A preliminary calculation offers a reasonable approximation of the impacts of distant particles at any particular point in the simulation. (Distant particles have a much smaller role to play than adjacent particles.) Abacus then groups adjacent cells and divides them off so that the computer can work on each group self-reliantly, integrating the approximation of distant particles with precise calculations of adjacent particles.
For huge simulations, the team discovered that Abacus’ method provides a substantial enhancement on other N-body codebases, which split the simulations irregularly according to the particle distribution.
The even divisions used by AbacusSummit make proper use of parallel processing, the scientists explain. Furthermore, the consistency of Abacus’ grid method enables a huge amount of the distant-particle approximation to be calculated before the simulation even begins.
Owing to its design, Abacus can bring up to date 70 million particles per second per node of the Summit supercomputer (each particle models a clump of dark matter with 3 billion times the mass of the sun). The code can even examine a simulation as it is working, seeking patches of dark matter suggestive of the bright star-forming galaxies that are a focus of imminent surveys.
Our vision was to create this code to deliver the simulations that are needed for this particular new brand of galaxy survey. We wrote the code to do the simulations much faster and much more accurately than ever before.
Lehman Garrison, Study Lead Author (one of the new studies) and Research Fellow, Center for Computational Astrophysics, Flatiron Institute
Eisenstein, who is a member of the Dark Energy Spectroscopic Instrument partnership—which in recent times started its survey to map an exceptional fraction of the universe—expresses that he is keen to use Abacus in the future.
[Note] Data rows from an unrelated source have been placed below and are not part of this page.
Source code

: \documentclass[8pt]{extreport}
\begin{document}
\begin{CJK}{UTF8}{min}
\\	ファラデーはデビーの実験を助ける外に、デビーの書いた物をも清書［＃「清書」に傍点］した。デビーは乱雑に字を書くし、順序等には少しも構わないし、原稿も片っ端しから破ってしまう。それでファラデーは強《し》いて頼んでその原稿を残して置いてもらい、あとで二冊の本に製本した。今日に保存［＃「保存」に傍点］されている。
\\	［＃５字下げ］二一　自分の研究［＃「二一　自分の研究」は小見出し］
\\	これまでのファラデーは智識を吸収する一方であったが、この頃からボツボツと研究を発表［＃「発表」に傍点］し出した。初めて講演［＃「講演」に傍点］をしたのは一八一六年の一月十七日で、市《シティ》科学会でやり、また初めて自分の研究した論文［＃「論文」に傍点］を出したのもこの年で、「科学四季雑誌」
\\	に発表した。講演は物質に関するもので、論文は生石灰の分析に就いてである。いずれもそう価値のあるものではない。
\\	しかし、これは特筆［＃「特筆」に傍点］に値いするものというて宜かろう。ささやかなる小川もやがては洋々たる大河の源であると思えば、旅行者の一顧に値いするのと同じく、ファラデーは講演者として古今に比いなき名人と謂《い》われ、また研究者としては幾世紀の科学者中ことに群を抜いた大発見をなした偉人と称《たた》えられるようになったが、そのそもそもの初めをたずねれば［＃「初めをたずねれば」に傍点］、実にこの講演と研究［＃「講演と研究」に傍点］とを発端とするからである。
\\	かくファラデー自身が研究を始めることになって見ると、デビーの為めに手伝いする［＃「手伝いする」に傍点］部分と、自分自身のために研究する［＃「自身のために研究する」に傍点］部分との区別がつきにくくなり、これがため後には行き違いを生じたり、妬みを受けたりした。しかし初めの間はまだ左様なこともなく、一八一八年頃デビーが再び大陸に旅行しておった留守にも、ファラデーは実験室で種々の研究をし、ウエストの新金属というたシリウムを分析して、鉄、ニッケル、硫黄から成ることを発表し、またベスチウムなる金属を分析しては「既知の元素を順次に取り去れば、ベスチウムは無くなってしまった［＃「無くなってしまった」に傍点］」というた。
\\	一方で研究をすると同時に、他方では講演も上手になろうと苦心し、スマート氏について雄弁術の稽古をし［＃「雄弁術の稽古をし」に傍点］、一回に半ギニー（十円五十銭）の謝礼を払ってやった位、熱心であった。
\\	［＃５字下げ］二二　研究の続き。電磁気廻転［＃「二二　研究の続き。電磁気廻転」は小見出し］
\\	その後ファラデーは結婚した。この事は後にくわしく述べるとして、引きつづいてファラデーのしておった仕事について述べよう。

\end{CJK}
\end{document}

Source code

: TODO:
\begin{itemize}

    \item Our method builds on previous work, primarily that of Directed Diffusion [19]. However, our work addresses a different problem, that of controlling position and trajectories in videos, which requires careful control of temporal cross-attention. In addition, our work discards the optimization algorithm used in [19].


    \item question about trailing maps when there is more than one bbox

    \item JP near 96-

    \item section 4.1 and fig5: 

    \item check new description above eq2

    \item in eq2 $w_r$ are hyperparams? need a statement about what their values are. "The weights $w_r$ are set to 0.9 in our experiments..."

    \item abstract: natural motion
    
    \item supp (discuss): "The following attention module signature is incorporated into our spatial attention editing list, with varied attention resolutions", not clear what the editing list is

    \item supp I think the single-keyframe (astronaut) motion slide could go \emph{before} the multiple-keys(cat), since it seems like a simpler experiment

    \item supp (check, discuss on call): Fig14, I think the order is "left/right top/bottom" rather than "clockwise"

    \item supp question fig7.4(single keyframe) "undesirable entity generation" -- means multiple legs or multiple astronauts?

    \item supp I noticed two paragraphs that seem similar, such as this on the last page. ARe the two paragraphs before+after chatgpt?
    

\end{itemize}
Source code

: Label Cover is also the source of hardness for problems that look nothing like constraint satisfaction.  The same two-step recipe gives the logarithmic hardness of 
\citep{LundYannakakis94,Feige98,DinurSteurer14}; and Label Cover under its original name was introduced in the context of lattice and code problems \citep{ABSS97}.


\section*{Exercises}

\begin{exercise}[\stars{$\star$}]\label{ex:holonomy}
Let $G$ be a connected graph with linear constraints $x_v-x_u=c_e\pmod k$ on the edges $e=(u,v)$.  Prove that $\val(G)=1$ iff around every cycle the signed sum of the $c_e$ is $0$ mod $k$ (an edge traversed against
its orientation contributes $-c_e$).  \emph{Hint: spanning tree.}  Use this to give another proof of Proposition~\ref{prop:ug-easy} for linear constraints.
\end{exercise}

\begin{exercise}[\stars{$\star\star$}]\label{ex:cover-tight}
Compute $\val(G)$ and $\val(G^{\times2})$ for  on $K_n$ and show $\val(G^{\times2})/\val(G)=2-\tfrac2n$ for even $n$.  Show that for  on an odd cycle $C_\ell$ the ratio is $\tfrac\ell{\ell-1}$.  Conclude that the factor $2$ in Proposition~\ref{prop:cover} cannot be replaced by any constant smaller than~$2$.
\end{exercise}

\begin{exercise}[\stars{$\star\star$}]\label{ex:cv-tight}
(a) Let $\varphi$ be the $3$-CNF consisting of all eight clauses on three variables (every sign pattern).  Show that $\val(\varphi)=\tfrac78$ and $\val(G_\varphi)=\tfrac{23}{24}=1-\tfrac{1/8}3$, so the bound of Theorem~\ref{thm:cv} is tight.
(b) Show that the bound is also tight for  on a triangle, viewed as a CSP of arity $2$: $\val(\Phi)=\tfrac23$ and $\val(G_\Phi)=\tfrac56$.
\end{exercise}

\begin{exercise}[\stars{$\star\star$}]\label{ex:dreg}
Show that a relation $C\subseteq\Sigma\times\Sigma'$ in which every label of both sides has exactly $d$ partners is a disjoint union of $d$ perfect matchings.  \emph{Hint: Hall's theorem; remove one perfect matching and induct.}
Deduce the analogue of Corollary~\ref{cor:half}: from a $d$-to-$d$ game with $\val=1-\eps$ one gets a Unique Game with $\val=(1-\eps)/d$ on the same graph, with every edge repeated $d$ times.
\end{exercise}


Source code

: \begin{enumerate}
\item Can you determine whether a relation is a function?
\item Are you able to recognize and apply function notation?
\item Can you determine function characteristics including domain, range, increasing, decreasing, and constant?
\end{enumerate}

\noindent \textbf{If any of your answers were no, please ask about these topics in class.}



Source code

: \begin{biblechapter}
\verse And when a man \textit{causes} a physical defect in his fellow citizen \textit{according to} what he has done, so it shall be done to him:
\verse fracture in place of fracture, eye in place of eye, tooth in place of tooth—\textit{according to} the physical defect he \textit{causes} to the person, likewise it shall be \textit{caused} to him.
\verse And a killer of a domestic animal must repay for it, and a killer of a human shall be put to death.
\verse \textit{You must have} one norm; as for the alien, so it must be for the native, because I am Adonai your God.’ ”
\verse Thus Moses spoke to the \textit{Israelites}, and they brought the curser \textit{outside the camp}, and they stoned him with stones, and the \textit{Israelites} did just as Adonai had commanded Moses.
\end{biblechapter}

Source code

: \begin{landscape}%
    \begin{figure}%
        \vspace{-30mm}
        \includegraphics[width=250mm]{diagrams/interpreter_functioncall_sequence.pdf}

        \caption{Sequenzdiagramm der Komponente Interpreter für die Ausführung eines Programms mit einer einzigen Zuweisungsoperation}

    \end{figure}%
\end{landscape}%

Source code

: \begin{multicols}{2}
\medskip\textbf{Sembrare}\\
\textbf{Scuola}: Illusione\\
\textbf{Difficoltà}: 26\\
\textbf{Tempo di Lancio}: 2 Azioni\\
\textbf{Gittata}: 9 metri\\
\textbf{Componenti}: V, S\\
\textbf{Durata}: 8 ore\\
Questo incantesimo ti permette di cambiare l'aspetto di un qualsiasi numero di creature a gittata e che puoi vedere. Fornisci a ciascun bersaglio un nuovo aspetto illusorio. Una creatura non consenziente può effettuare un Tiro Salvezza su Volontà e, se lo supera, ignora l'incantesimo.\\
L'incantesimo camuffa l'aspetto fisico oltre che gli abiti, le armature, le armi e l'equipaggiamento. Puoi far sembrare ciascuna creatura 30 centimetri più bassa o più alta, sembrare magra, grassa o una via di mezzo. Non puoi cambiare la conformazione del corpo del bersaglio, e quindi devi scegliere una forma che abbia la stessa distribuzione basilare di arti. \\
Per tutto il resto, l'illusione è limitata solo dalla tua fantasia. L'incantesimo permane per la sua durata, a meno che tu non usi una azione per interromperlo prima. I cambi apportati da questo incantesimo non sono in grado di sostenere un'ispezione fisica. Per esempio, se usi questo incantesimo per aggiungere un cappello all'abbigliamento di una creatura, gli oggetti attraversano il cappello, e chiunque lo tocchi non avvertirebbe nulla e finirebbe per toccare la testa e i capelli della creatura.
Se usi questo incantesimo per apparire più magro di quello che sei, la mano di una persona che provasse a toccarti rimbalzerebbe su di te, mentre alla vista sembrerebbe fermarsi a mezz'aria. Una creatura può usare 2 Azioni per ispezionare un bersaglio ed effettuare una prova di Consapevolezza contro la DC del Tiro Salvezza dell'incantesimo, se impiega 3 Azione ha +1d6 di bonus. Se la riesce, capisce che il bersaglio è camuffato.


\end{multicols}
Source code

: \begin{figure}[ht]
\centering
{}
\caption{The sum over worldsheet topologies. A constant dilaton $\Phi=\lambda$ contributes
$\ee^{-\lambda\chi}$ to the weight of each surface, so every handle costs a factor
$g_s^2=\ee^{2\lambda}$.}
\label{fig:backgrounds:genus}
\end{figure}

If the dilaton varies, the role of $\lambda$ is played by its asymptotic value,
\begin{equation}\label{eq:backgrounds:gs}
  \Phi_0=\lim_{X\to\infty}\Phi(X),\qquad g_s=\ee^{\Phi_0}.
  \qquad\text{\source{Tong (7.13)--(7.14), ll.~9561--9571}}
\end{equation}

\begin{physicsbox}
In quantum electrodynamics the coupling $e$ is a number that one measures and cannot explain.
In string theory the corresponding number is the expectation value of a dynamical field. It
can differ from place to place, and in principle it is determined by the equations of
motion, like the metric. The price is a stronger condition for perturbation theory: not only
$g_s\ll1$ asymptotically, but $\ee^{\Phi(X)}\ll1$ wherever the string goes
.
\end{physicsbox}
Cosmology is leaping forward because of the multidisciplinary fusion of spectacular observations and state-of-the-art computing. The coming decade promises to be a marvelous age in our study of the historical sweep of the universe.
Daniel Eisenstein, Astronomy Professor, Center for Astrophysics, Harvard & Smithsonian
The other co-creators of Abacus and AbacusSummit include Philip Pinto of the University of Arizona, Sihan Yuan of Stanford University, Sownak Bose of Durham University in England, and Center for Astrophysics researchers Thomas Satterthwaite, Boryana Hadzhiyska, and Douglas Ferrer. The simulations were worked on the Summit supercomputer under an Advanced Scientific Computing Research Leadership Computing Challenge allocation.
Journal Reference:
Maksimova, N.A., et al. (2021) ABACUSSUMMIT: a massive set of high-accuracy, high-resolution N-body simulations. Monthly Notices of the Royal Astronomical Society. doi.org/10.1093/mnras/stab2484.